Cameron nos remite, por un lado a “Napoleón”, por el carácter anticipatorio de su construcción técnica y, por el otro a la naïf “Metrópolis” (Fritz Lang, EE.UU, 1926) por su dimensión alegórica sobre un futuro gobernado por la razón instrumental, donde la asociación entre poder político, economía y técnica, a la par de destruir la naturaleza, transforma a los seres humanos en esclavos-robots sin alma. Pero, a diferencia del film de Fritz Lang -de una unidad estética monolíticamente expresionista- Avatar compone un gran palimpsesto; clara alusión a la esencia de la industria cultural. En él se combinan el relato maravilloso tradicional y el mito con las tecnologías de punta; la actuación dramática con la construcción digital de personajes y animales insólitos mediante captura de movimiento y animación en 3D; escenarios virtuales con otros reales y con escenografías y maquetas construidas con inigualable detallismo; el impresionismo con el expresionismo y el surrealismo; la ciencia con el arte; el mundo de la fantasía y el sueño con la ficción realista; lo arcaico con lo hipermoderno; la estilización y el misterio del gótico, que aluden a la espiritualidad, con el gigantismo orwelliano de edificios y aparatos, que sugieren un futuro donde la función de propaganda representariva de los totalitarismos del pasado es multiplicada por las tecnologías. En este juego de contrastes reside la fuerza de la película, cuya verosimilitud se apoya en la típica peripecia del “camino del héroe” típico del cuento popular.
El film evidencia la capacidad de mezcla y resemantización de una industria que no se agota en la repetición -estigma que pesa sobre la “industria cultural” desde que los análisis de la Escuela de Frankfurt acuñaran el término- sino que también puede innovar y hasta revolucionar si esto abre nuevos nichos de mercado. Si bien genera incomodidad en los círculos cinéfilos, Avatar convoca multitudes con un discurso crítico, prácticamente un panfleto político, y una realización espectacular que interpela al espectador a partir de su sensibilidad, pero abriendo interrogantes que motivan a la reflexión. Incita a identificarse con un otro absolutamente diferente, más que con los humanos terráqueos integrantes del “nosotros” al que perteneceríamos en cuanto especie. Se trata no ya de “tolerar”, sino de comprender al otro y sus particularidades para establecer con él relaciones de diálogo e intercambio mutuamente enriquecedoras.
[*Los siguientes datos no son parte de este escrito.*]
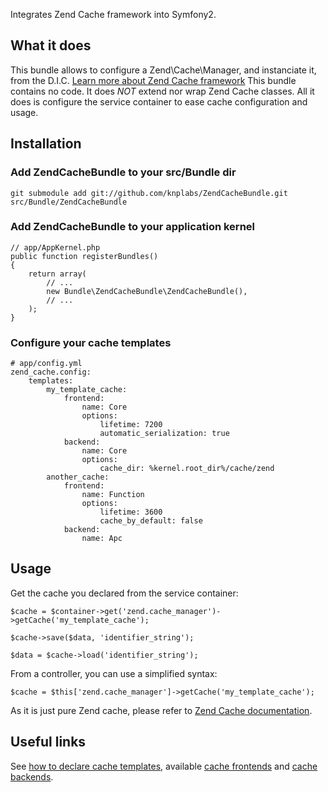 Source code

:Integrates Zend Cache framework into Symfony2.

## What it does

This bundle allows to configure a Zend\Cache\Manager, and instanciate it, from the D.I.C.
[Learn more about Zend Cache framework](http://framework.zend.com/manual/en/zend.cache.html)
This bundle contains no code. It does *NOT* extend nor wrap Zend Cache classes.
All it does is configure the service container to ease cache configuration and usage.

## Installation

### Add ZendCacheBundle to your src/Bundle dir

    git submodule add git://github.com/knplabs/ZendCacheBundle.git src/Bundle/ZendCacheBundle

### Add ZendCacheBundle to your application kernel

    // app/AppKernel.php
    public function registerBundles()
    {
        return array(
            // ...
            new Bundle\ZendCacheBundle\ZendCacheBundle(),
            // ...
        );
    }

### Configure your cache templates

    # app/config.yml
    zend_cache.config:
        templates:
            my_template_cache:
                frontend:
                    name: Core
                    options:
                        lifetime: 7200
                        automatic_serialization: true
                backend:
                    name: Core
                    options:
                        cache_dir: %kernel.root_dir%/cache/zend
            another_cache:
                frontend:
                    name: Function
                    options:
                        lifetime: 3600
                        cache_by_default: false
                backend:
                    name: Apc
## Usage

Get the cache you declared from the service container:

    $cache = $container->get('zend.cache_manager')->getCache('my_template_cache');

    $cache->save($data, 'identifier_string');

    $data = $cache->load('identifier_string');

From a controller, you can use a simplified syntax:

    $cache = $this['zend.cache_manager']->getCache('my_template_cache');

As it is just pure Zend cache, please refer to [Zend Cache documentation](http://framework.zend.com/manual/en/zend.cache.introduction.html).

## Useful links

See [how to declare cache templates](http://framework.zend.com/manual/en/zend.cache.cache.manager.html), available [cache frontends](http://framework.zend.com/manual/en/zend.cache.frontends.html) and [cache backends](http://framework.zend.com/manual/en/zend.cache.backends.html).

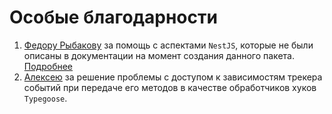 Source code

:# Особые благодарности

1. [Федору Рыбакову](https://github.com/fjodor-rybakov) за помощь с аспектами `NestJS`, которые не были описаны в
   документации на момент создания данного
   пакета. [Подробнее](https://ru.stackoverflow.com/questions/1433421/%d0%9a%d0%b0%d0%ba-%d0%b4%d0%be%d1%81%d1%82%d0%b0%d1%82%d1%8c-%d0%bc%d0%b5%d1%82%d0%be%d0%b4-%d0%b8-%d0%bc%d0%b5%d1%82%d0%b0%d0%b4%d0%b0%d0%bd%d0%bd%d1%8b%d0%b5-%d0%b8%d0%b7-%d0%bf%d1%80%d0%be%d0%b2%d0%b0%d0%b9%d0%b4%d0%b5%d1%80%d0%b0-%d0%b2-nestjs)
2. [Алексею](https://github.com/DeityLamb) за решение проблемы с доступом к зависимостям трекера событий при передаче
   его методов в качестве обработчиков хуков `Typegoose`.
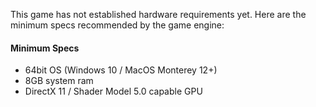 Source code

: This game has not established hardware requirements yet. Here are the minimum specs recommended by the game engine:

#### Minimum Specs
- 64bit OS (Windows 10 / MacOS Monterey 12+)
- 8GB system ram
- DirectX 11 / Shader Model 5.0 capable GPU
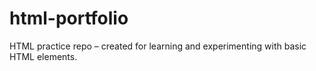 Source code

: # html-portfolio
HTML practice repo – created for learning and experimenting with basic HTML elements.
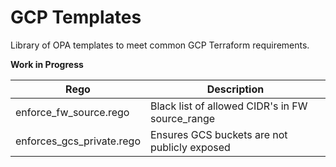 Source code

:# GCP Templates

Library of OPA templates to meet common GCP Terraform requirements. 

**Work in Progress**

| Rego                     | Description |
| ------------------------ | -- |
| enforce_fw_source.rego | Black list of allowed CIDR's in FW source_range |
| enforces_gcs_private.rego | Ensures GCS buckets are not publicly exposed |

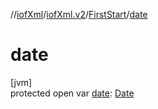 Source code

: //[iofXml](../../../index.md)/[iofXml.v2](../index.md)/[FirstStart](index.md)/[date](date.md)

# date

[jvm]\
protected open var [date](date.md): [Date](../-date/index.md)
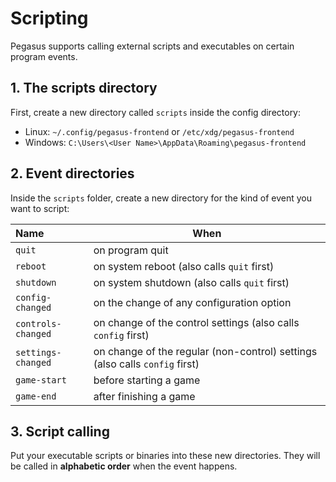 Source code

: # Scripting

Pegasus supports calling external scripts and executables on certain program events.

## 1. The scripts directory

First, create a new directory called `scripts` inside the config directory:

- Linux: `~/.config/pegasus-frontend` or `/etc/xdg/pegasus-frontend`
- Windows: `C:\Users\<User Name>\AppData\Roaming\pegasus-frontend`

## 2. Event directories

Inside the `scripts` folder, create a new directory for the kind of event you want to script:

Name | When
:--- | ----
`quit` | on program quit
`reboot` | on system reboot (also calls `quit` first)
`shutdown` | on system shutdown (also calls `quit` first)
`config-changed` | on the change of any configuration option
`controls-changed` | on change of the control settings (also calls `config` first)
`settings-changed` | on change of the regular (non-control) settings (also calls `config` first)
`game-start` | before starting a game
`game-end` | after finishing a game

## 3. Script calling

Put your executable scripts or binaries into these new directories. They will be called in **alphabetic order** when the event happens.
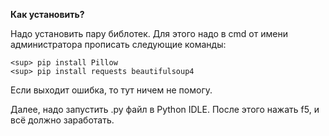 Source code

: **Как установить?**

Надо установить пару библотек. Для этого надо в cmd от имени администратора прописать следующие команды:

	<sup> pip install Pillow
	<sup> pip install requests beautifulsoup4 

Если выходит ошибка, то тут ничем не помогу.

Далее, надо запустить .py файл в Python IDLE. После этого нажать f5, и всё должно заработать.
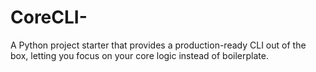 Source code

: # CoreCLI-
A Python project starter that provides a production-ready CLI out of the box, letting you focus on your core logic instead of boilerplate.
Como si lo anterior no bastara, también pone sobre el tapete la necesidad de reflexionar sobre los nuevos fenómenos emergentes de la articulación entre las industrias culturales, la creación artística y las TIC. Tema complejo que merece un análisis superador de los condenatorios o celebratorios que vienen circulando.
Quizá lo paradójico de Avatar sea el desafío y los interrogantes que plantea desde las profundidades de “la fortaleza”, como denominara Jean Luc Godard a la industria del cine hegemónica. No es con los lugares comunes, a los que es tan afecta cierta crítica cinematográfica presuntamente erudita, que se podrá responder a ellos.